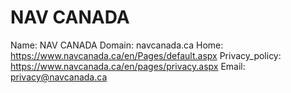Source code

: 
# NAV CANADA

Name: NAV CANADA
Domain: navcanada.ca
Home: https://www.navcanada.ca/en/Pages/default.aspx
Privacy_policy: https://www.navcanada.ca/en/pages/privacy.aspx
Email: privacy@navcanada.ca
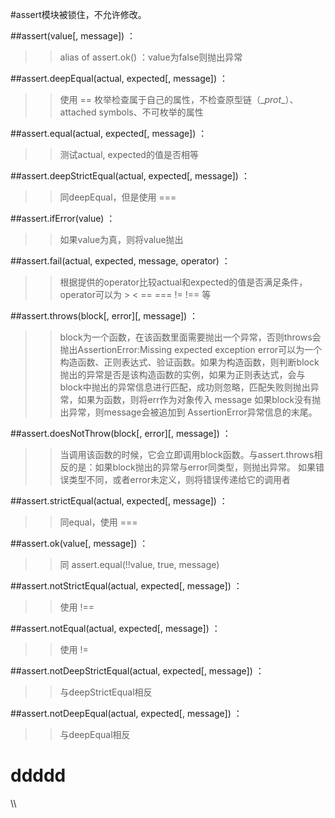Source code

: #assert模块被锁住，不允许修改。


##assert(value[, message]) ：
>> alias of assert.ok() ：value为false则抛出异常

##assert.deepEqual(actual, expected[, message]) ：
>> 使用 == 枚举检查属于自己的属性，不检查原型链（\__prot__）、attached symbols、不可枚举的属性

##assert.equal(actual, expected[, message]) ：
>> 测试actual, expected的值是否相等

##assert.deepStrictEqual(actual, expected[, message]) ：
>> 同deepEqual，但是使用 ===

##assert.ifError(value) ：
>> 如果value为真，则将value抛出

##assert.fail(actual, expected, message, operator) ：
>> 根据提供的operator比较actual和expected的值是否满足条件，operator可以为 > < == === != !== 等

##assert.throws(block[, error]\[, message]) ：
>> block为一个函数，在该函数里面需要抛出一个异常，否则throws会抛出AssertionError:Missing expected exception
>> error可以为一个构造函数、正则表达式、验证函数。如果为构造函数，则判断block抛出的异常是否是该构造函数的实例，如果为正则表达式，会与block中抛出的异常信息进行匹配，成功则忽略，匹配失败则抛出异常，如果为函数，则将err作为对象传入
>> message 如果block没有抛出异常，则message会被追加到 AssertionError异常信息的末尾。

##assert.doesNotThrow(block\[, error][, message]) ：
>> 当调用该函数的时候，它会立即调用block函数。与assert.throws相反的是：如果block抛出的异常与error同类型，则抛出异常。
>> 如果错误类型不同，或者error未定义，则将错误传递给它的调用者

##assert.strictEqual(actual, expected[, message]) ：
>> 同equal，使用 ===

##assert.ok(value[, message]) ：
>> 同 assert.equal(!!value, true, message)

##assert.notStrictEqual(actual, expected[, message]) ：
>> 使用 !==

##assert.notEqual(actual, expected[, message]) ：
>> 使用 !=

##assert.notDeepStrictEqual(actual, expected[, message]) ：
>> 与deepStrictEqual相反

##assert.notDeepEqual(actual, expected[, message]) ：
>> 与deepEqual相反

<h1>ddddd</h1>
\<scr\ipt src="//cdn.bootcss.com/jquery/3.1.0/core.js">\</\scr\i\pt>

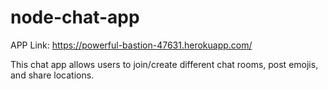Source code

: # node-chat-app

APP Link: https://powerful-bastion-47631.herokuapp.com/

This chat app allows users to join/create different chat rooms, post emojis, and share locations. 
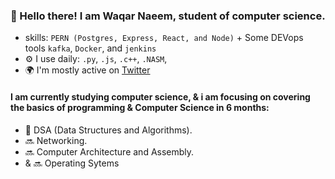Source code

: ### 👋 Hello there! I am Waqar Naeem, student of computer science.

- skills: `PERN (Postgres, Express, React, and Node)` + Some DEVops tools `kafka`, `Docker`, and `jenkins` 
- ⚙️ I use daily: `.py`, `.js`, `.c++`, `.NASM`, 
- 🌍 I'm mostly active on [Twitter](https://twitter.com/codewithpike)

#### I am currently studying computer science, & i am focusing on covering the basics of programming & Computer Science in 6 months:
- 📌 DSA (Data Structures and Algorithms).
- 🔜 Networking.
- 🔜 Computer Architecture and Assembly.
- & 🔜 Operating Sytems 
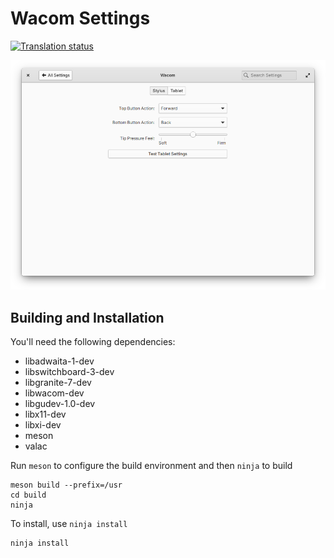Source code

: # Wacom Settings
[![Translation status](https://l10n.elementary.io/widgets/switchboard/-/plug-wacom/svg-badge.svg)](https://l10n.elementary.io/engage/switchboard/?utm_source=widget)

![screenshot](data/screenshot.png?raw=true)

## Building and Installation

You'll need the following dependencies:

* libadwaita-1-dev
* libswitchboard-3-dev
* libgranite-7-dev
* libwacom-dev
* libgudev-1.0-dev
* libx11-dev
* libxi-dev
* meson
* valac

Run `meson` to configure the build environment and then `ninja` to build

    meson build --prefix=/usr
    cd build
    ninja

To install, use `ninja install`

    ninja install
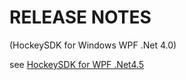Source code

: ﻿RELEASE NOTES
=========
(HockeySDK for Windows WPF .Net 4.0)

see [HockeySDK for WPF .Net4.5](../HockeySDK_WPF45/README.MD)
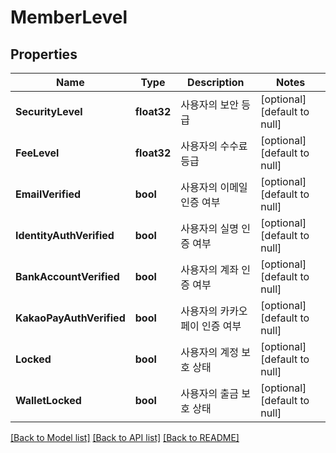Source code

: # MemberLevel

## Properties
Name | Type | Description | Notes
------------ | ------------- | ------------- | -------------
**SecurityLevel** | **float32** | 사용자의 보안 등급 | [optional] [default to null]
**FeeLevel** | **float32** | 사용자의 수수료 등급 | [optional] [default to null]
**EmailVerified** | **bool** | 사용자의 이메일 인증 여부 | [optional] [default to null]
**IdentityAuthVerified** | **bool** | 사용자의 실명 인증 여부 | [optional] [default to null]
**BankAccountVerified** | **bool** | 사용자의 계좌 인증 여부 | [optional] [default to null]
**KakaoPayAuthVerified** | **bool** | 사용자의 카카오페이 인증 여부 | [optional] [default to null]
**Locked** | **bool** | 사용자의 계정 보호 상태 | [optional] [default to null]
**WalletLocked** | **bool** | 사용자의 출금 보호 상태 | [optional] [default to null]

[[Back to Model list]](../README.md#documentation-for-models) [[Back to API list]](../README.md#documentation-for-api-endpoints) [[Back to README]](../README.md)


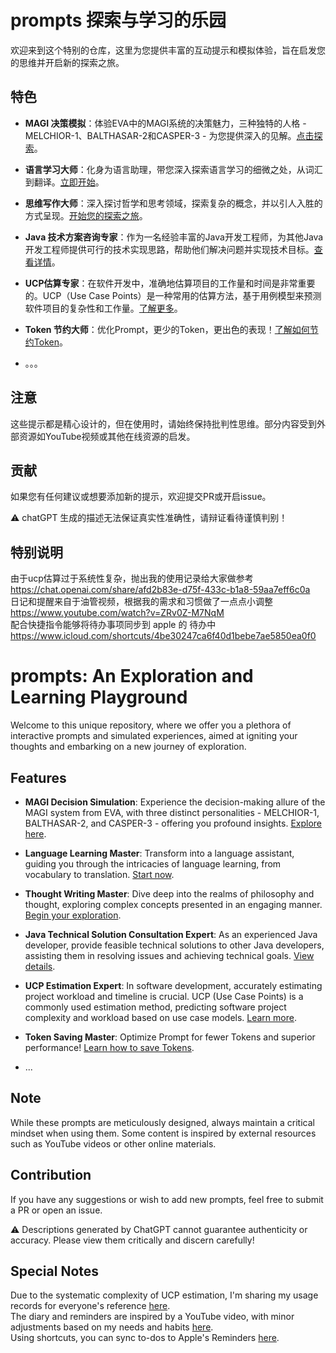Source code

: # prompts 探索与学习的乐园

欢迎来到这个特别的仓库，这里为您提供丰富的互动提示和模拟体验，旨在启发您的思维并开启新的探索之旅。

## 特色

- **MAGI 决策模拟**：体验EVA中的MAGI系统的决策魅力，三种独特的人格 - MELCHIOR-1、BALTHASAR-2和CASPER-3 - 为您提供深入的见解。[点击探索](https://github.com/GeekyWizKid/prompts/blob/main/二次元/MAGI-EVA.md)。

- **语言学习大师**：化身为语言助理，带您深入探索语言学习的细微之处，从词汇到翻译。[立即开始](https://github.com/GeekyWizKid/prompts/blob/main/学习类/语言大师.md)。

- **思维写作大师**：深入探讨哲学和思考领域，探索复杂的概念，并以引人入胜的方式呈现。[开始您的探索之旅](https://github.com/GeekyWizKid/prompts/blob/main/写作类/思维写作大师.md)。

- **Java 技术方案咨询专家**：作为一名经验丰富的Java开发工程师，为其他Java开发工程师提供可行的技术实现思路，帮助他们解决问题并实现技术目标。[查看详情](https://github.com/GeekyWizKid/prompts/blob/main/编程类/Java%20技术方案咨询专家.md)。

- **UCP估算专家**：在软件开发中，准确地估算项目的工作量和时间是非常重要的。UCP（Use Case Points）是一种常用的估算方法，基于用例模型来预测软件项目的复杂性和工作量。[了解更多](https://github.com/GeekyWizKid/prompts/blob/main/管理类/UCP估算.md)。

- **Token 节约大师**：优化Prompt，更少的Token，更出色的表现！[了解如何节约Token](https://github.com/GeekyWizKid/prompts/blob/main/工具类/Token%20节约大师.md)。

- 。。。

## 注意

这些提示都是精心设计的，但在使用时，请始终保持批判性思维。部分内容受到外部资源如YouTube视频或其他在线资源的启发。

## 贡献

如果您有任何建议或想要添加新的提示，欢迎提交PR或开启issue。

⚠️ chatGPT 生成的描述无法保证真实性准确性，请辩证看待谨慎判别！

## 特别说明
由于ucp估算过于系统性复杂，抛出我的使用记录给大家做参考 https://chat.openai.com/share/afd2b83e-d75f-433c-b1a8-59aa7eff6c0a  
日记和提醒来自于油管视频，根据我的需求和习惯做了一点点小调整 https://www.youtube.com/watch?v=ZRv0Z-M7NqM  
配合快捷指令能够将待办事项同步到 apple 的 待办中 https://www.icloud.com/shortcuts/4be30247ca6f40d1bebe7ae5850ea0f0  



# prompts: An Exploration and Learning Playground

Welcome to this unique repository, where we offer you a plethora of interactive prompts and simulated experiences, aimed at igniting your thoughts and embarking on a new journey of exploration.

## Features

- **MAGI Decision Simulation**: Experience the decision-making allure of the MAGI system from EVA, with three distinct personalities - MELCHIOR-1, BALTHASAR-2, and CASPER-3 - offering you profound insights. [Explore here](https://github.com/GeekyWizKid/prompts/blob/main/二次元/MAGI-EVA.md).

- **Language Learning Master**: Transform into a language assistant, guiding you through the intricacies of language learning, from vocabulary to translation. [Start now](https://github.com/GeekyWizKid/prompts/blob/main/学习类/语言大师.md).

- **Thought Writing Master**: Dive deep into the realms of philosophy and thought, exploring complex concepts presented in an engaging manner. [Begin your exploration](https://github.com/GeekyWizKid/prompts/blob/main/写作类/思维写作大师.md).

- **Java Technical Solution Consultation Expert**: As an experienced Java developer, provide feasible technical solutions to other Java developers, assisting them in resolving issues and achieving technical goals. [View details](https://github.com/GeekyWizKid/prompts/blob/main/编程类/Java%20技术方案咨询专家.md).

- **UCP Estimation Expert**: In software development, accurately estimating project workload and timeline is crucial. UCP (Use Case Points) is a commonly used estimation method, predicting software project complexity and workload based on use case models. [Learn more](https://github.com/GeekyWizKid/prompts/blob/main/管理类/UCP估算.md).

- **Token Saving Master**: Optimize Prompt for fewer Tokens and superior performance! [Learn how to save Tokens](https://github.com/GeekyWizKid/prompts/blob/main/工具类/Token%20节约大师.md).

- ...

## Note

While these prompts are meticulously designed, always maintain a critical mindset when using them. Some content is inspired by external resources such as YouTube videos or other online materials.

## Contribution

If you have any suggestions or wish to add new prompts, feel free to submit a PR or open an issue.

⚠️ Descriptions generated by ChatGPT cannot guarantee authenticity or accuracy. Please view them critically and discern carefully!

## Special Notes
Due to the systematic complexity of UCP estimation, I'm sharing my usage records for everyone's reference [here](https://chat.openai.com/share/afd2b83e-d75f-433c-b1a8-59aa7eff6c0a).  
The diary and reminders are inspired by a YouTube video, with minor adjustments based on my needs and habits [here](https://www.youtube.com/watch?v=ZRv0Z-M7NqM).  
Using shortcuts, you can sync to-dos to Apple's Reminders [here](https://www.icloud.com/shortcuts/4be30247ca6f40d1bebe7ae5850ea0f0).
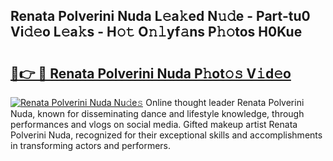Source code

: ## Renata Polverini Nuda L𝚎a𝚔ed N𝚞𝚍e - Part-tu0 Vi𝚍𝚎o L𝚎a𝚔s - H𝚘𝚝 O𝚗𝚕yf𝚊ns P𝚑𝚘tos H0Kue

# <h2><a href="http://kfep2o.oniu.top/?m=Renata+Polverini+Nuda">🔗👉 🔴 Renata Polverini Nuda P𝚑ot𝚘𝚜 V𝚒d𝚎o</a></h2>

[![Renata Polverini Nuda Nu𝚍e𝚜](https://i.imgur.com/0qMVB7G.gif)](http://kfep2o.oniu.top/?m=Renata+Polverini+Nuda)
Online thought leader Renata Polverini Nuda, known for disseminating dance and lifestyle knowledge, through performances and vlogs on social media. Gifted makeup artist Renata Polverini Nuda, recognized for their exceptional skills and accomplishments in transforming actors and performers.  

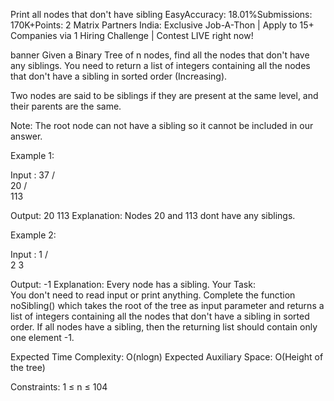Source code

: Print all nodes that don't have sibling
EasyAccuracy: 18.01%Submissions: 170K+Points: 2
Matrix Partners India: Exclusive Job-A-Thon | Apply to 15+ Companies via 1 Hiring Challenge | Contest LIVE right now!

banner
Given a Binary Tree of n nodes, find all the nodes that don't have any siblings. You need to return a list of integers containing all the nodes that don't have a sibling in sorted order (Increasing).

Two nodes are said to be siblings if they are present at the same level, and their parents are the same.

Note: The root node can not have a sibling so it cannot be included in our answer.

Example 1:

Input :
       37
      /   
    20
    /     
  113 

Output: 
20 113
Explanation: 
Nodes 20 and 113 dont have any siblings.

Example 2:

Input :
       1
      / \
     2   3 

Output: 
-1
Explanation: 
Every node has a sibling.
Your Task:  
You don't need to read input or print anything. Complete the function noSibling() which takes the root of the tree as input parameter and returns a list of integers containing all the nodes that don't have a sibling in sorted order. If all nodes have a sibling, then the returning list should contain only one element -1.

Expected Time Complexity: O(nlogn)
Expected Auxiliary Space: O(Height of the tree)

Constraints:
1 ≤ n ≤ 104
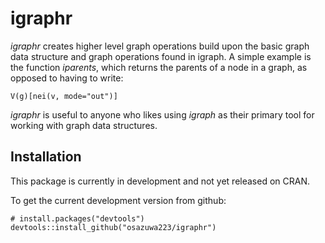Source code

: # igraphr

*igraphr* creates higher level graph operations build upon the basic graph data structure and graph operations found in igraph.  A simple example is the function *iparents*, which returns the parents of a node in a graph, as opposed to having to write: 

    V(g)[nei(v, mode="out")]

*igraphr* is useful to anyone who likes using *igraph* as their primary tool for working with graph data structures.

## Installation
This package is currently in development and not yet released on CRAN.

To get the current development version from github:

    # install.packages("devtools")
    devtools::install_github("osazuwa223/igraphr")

◆ WHAT THE EXERCISE ASKS ◆
In the entries above, the lines from the one bearing "# prompts: An" up to and including the one bearing "- **Thought Writing" should be transcribed exactly; no other line is wanted.

◆ THE COMPLETED TASK ◆
# prompts: An Exploration and Learning Playground

Welcome to this unique repository, where we offer you a plethora of interactive prompts and simulated experiences, aimed at igniting your thoughts and embarking on a new journey of exploration.

## Features

- **MAGI Decision Simulation**: Experience the decision-making allure of the MAGI system from EVA, with three distinct personalities - MELCHIOR-1, BALTHASAR-2, and CASPER-3 - offering you profound insights. [Explore here](https://github.com/GeekyWizKid/prompts/blob/main/二次元/MAGI-EVA.md).

- **Language Learning Master**: Transform into a language assistant, guiding you through the intricacies of language learning, from vocabulary to translation. [Start now](https://github.com/GeekyWizKid/prompts/blob/main/学习类/语言大师.md).

- **Thought Writing Master**: Dive deep into the realms of philosophy and thought, exploring complex concepts presented in an engaging manner. [Begin your exploration](https://github.com/GeekyWizKid/prompts/blob/main/写作类/思维写作大师.md).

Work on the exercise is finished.